Look below for the line with "a lot of time" and the line with "Renewal in Postman"; repeat exactly those two lines and all lines between them, but no pictures.
[Opening Data section]
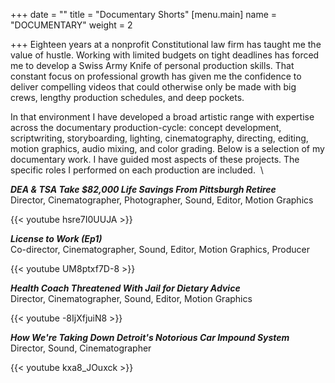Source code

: +++
date = ""
title = "Documentary Shorts"
[menu.main]
name = "DOCUMENTARY"
weight = 2

+++
Eighteen years at a nonprofit Constitutional law firm has taught me the value of hustle. Working with limited budgets on tight deadlines has forced me to develop a Swiss Army Knife of personal production skills. That constant focus on professional growth has given me the confidence to deliver compelling videos that could otherwise only be made with big crews, lengthy production schedules, and deep pockets.

In that environment I have developed a broad artistic range with expertise across the documentary production-cycle: concept development, scriptwriting, storyboarding, lighting, cinematography, directing, editing, motion graphics, audio mixing, and color grading. Below is a selection of my documentary work. I have guided most aspects of these projects. The specific roles I performed on each production are included.
 \\

**_DEA & TSA Take $82,000 Life Savings From Pittsburgh Retiree_**  
Director, Cinematographer, Photographer, Sound, Editor, Motion Graphics

{{< youtube hsre7I0UUJA >}}
 

**_License to Work (Ep1)_**  
Co-director, Cinematographer, Sound, Editor, Motion Graphics, Producer

{{< youtube UM8ptxf7D-8 >}}
 

**_Health Coach Threatened With Jail for Dietary Advice_**  
Director, Cinematographer, Sound, Editor, Motion Graphics

{{< youtube -8IjXfjuiN8 >}}
 

**_How We're Taking Down Detroit's Notorious Car Impound System_**  
Director, Sound, Cinematographer

{{< youtube kxa8_JOuxck >}}
 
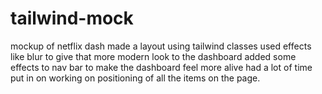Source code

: # tailwind-mock
mockup of netflix dash
made a layout using tailwind classes used effects like blur to give that more modern look
to the dashboard added some effects to nav bar to make the dashboard feel more alive had 
a lot of time put in on working on positioning of all the items on the page.
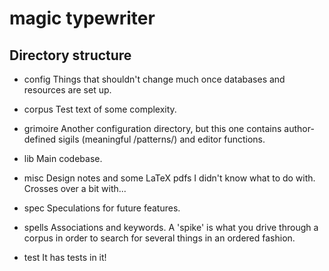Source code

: magic typewriter
================

Directory structure
--------------------------------------------------- 
* config
Things that shouldn't change much once databases and resources are set up. 

* corpus
Test text of some complexity. 

* grimoire
Another configuration directory, but this one contains author-defined sigils (meaningful /patterns/) and editor
functions. 

* lib
Main codebase. 

* misc
Design notes and some LaTeX pdfs I didn't know what to do with. Crosses over a
bit with...

* spec
Speculations for future features. 

* spells
Associations and keywords. A 'spike' is what you drive through a
corpus in order to search for several things in an ordered fashion. 

* test
It has tests in it!
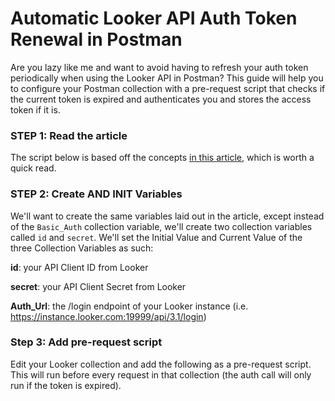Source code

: # Automatic Looker API Auth Token Renewal in Postman

Are you lazy like me and want to avoid having to refresh your auth token periodically when using the Looker API in Postman? This guide will help you to configure your Postman collection with a pre-request script that checks if the current token is expired and authenticates you and stores the access token if it is.

### STEP 1: Read the article
The script below is based off the concepts [in this article](https://medium.com/@allen.helton/how-to-automate-oauth2-token-renewal-in-postman-864420d381a0), which is worth a quick read.

### STEP 2: Create AND INIT Variables
We'll want to create the same variables laid out in the article, except instead of the `Basic_Auth` collection variable, we'll create two collection variables called `id` and `secret`. We'll set the Initial Value and Current Value of the three Collection Variables as such:

**id**: your API Client ID from Looker

**secret**: your API Client Secret from Looker

**Auth_Url**: the /login endpoint of your Looker instance (i.e. https://instance.looker.com:19999/api/3.1/login)

### Step 3: Add pre-request script
Edit your Looker collection and add the following as a pre-request script. This will run before every request in that collection (the auth call will only run if the token is expired).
[Closing Data section]
Result
a lot of time put in on working on positioning of all the items on the page.
Source code

: magic typewriter
================

Directory structure
--------------------------------------------------- 
* config
Things that shouldn't change much once databases and resources are set up. 

* corpus
Test text of some complexity. 

* grimoire
Another configuration directory, but this one contains author-defined sigils (meaningful /patterns/) and editor
functions. 

* lib
Main codebase. 

* misc
Design notes and some LaTeX pdfs I didn't know what to do with. Crosses over a
bit with...

* spec
Speculations for future features. 

* spells
Associations and keywords. A 'spike' is what you drive through a
corpus in order to search for several things in an ordered fashion. 

* test
It has tests in it!
Source code

: # Automatic Looker API Auth Token Renewal in Postman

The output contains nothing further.